Hearing about the Persian flaw reminded me of another story I was told, when I was taking beading lessons in Alaska. When one of the other students opened a new container of tiny seed beads, she discovered a red one, mixed in among all the yellow. Our teacher told her that it was a "spirit bead," and that she should weave it intothe design just as if it were a yellow bead. According to Native American culture, she told us, God's spirit would not enter into anything that was flawless, so a spirit bead was sewn in among the others, providing a flaw through which God's spirit could enter and flow through the bead work.
I became curious; were there other crafts with intentional-flaw traditions? It didn't take me long to find, on the Internet, information about the quilter's humility square. This purposely mis-pieced square was a reminder to the quilter, and others, that only God is perfect, and only God can create something that is perfect.
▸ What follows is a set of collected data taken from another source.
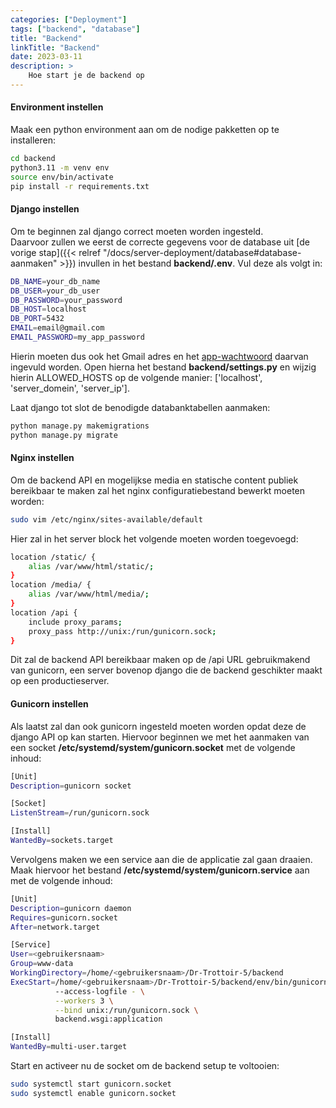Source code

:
 ```yaml
---
categories: ["Deployment"]
tags: ["backend", "database"]
title: "Backend"
linkTitle: "Backend"
date: 2023-03-11
description: >
    Hoe start je de backend op
---
```


#### Environment instellen
Maak een python environment aan om de nodige pakketten op te installeren:
```bash
cd backend
python3.11 -m venv env
source env/bin/activate
pip install -r requirements.txt
```

#### Django instellen
Om te beginnen zal django correct moeten worden ingesteld.<br>
Daarvoor zullen we eerst de correcte gegevens voor de database uit [de vorige stap]({{< relref "/docs/server-deployment/database#database-aanmaken" >}}) invullen in het bestand **backend/.env**.
Vul deze als volgt in:
```bash
DB_NAME=your_db_name
DB_USER=your_db_user
DB_PASSWORD=your_password
DB_HOST=localhost
DB_PORT=5432
EMAIL=email@gmail.com
EMAIL_PASSWORD=my_app_password
```
Hierin moeten dus ook het Gmail adres en het  [app-wachtwoord](https://support.google.com/mail/answer/185833?hl=nl) daarvan ingevuld worden.
Open hierna het bestand **backend/settings.py** en wijzig hierin ALLOWED_HOSTS op de volgende manier: ['localhost', 'server_domein', 'server_ip'].

Laat django tot slot de benodigde databanktabellen aanmaken:
```bash
python manage.py makemigrations
python manage.py migrate
```

#### Nginx instellen
Om de backend API en mogelijkse media en statische content publiek bereikbaar te maken zal het nginx configuratiebestand bewerkt moeten worden:
```bash
sudo vim /etc/nginx/sites-available/default
```
Hier zal in het server block het volgende moeten worden toegevoegd:
```bash
location /static/ {
    alias /var/www/html/static/;
}
location /media/ {
    alias /var/www/html/media/;
}
location /api {
    include proxy_params;
    proxy_pass http://unix:/run/gunicorn.sock;
}
```

Dit zal de backend API bereikbaar maken op de /api URL gebruikmakend van gunicorn, een server bovenop django die de backend geschikter maakt op een productieserver.

#### Gunicorn instellen
Als laatst zal dan ook gunicorn ingesteld moeten worden opdat deze de django API op kan starten.
Hiervoor beginnen we met het aanmaken van een socket **/etc/systemd/system/gunicorn.socket** met de volgende inhoud:
```bash
[Unit]
Description=gunicorn socket

[Socket]
ListenStream=/run/gunicorn.sock

[Install]
WantedBy=sockets.target
```

Vervolgens maken we een service aan die de applicatie zal gaan draaien. Maak hiervoor het bestand **/etc/systemd/system/gunicorn.service** aan met de volgende inhoud:
```bash
[Unit]
Description=gunicorn daemon
Requires=gunicorn.socket
After=network.target

[Service]
User=<gebruikersnaam>
Group=www-data
WorkingDirectory=/home/<gebruikersnaam>/Dr-Trottoir-5/backend
ExecStart=/home/<gebruikersnaam>/Dr-Trottoir-5/backend/env/bin/gunicorn \
          --access-logfile - \
          --workers 3 \
          --bind unix:/run/gunicorn.sock \
          backend.wsgi:application

[Install]
WantedBy=multi-user.target
```

Start en activeer nu de socket om de backend setup te voltooien:
```bash
sudo systemctl start gunicorn.socket
sudo systemctl enable gunicorn.socket
```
This concept of the intentional flaw fascinated me. I felt like there had to be some personal application there that I was missing. And then I remembered what the apostle Paul said, when he was speaking of his "thorn in the flesh." No one knows what this "thorn" was, but it was certainly some kind of weakness in Paul's life ... a flaw ... his humility square! He wrote about it in II Corinthians 12:7-10:
To keep me from becoming conceited because of these surpassingly great revelations, there was given me a thorn in my flesh, a messenger of Satan, to torment me. Three times I pleaded with the Lord to take it away from me. But he said to me, "My grace is sufficient for you, for my power is made perfect in weakness." Therefore I will boast all the more gladly about my weaknesses, so that Christ's power may rest on me. That is why, for Christ's sake, I delight in weaknesses, in insults, in hardships, in persecutions, in difficulties. For when I am weak, then I am strong.I think I found my personal application!